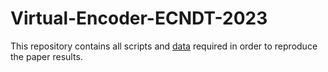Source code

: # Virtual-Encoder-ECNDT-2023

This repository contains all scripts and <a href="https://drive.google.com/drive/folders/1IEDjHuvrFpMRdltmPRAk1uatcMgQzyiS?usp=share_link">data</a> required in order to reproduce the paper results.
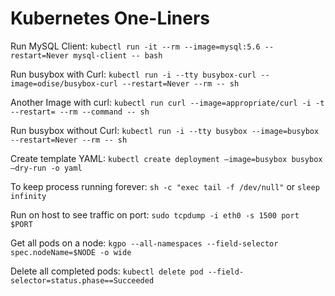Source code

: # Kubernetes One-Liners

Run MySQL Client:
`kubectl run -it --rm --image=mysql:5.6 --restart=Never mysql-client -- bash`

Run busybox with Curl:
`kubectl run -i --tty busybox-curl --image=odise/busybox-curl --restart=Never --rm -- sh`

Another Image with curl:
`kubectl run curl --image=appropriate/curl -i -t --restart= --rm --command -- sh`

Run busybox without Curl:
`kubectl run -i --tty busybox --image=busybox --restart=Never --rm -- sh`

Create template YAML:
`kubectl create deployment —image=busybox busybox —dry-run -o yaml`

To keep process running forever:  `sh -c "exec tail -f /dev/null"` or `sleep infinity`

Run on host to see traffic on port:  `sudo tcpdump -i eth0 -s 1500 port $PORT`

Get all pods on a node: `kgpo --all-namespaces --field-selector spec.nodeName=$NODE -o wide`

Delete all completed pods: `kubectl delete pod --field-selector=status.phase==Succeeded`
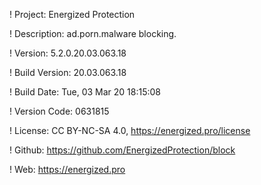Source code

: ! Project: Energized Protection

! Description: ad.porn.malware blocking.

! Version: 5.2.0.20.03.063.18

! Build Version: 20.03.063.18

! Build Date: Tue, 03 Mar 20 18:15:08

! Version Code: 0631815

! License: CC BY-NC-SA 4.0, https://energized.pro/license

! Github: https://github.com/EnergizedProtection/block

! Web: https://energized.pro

+ + + + + + +

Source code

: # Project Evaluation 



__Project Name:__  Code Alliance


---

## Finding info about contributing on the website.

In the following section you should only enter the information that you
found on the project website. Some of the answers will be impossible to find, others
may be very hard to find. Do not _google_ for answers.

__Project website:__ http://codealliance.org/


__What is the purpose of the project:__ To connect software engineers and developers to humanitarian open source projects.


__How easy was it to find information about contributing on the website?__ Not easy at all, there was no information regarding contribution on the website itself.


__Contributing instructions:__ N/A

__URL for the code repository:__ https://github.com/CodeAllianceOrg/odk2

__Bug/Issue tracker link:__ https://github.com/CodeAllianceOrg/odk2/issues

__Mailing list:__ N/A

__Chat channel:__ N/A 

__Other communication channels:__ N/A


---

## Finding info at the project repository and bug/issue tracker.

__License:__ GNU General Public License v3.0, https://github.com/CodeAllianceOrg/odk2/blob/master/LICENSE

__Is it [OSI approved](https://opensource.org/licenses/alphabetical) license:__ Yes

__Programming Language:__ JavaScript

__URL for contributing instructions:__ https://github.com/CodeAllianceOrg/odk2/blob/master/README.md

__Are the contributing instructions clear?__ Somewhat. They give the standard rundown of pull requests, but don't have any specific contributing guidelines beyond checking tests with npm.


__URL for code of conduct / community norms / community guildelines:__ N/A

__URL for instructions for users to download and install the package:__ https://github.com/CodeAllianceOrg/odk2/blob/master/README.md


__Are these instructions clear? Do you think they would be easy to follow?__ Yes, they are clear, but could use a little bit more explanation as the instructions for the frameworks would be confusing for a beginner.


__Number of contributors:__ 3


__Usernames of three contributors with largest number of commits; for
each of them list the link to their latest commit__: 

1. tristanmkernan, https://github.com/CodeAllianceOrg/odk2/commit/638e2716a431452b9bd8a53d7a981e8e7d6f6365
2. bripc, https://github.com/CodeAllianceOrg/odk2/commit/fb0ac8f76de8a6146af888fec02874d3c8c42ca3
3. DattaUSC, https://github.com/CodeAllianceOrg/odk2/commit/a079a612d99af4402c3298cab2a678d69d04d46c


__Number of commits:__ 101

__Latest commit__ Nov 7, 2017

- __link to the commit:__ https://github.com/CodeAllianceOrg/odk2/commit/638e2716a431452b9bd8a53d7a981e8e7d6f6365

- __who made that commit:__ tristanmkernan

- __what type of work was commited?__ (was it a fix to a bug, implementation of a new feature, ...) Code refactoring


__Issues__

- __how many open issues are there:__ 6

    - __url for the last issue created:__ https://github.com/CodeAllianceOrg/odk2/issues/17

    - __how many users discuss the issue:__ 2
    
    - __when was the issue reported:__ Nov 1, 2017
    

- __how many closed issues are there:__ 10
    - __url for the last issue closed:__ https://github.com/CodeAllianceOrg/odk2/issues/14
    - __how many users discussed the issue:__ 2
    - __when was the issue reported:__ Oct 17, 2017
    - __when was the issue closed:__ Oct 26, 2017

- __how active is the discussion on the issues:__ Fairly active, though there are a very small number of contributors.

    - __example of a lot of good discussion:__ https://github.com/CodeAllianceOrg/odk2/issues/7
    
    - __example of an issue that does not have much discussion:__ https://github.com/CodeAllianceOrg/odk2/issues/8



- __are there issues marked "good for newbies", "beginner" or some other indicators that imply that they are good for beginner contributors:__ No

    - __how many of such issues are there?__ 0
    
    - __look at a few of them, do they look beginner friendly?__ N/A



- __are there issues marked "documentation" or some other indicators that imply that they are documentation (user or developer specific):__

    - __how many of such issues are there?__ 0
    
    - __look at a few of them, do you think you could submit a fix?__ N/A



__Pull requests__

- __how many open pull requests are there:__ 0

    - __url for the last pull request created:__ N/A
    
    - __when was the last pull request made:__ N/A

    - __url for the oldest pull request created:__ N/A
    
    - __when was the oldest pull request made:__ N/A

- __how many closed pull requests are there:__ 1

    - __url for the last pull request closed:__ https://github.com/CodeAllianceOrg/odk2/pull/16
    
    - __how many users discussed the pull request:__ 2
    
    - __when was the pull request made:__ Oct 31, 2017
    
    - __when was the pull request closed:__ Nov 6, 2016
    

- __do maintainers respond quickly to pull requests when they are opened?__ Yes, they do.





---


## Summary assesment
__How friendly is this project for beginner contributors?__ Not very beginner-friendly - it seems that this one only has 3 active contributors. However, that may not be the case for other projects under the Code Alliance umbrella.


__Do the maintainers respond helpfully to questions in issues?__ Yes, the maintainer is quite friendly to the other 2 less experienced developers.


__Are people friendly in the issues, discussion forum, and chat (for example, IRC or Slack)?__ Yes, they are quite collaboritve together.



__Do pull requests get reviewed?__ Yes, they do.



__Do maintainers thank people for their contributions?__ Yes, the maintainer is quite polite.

+ + + + + + +

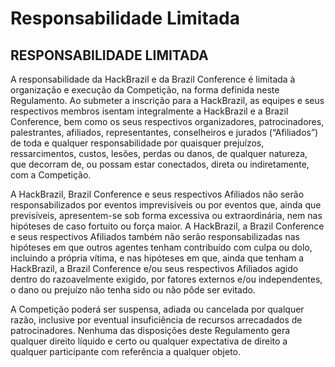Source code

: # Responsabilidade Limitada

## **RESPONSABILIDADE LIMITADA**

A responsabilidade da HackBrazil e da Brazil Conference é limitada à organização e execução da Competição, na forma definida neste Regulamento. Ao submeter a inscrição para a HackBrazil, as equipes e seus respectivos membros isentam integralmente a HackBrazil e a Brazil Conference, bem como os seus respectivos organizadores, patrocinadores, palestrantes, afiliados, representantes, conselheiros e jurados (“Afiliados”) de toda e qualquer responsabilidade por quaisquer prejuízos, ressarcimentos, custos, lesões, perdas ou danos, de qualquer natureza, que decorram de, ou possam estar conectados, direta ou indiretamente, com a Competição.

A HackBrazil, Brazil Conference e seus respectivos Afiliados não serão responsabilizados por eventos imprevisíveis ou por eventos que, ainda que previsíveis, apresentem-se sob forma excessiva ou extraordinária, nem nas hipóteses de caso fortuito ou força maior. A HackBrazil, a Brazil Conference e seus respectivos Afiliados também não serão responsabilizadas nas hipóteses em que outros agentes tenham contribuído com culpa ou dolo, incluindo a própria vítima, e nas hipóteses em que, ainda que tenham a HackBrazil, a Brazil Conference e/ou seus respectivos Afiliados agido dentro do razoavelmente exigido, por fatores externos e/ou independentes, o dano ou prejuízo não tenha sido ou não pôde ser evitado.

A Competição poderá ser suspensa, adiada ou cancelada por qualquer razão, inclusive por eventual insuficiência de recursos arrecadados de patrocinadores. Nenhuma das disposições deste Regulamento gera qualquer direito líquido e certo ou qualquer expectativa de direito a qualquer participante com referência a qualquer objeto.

+ + + + + + +

PROMPT
Gather all lines with the string "information" from the data.

THE COMPLETED TASK
In the following section you should only enter the information that you
__How easy was it to find information about contributing on the website?__ Not easy at all, there was no information regarding contribution on the website itself.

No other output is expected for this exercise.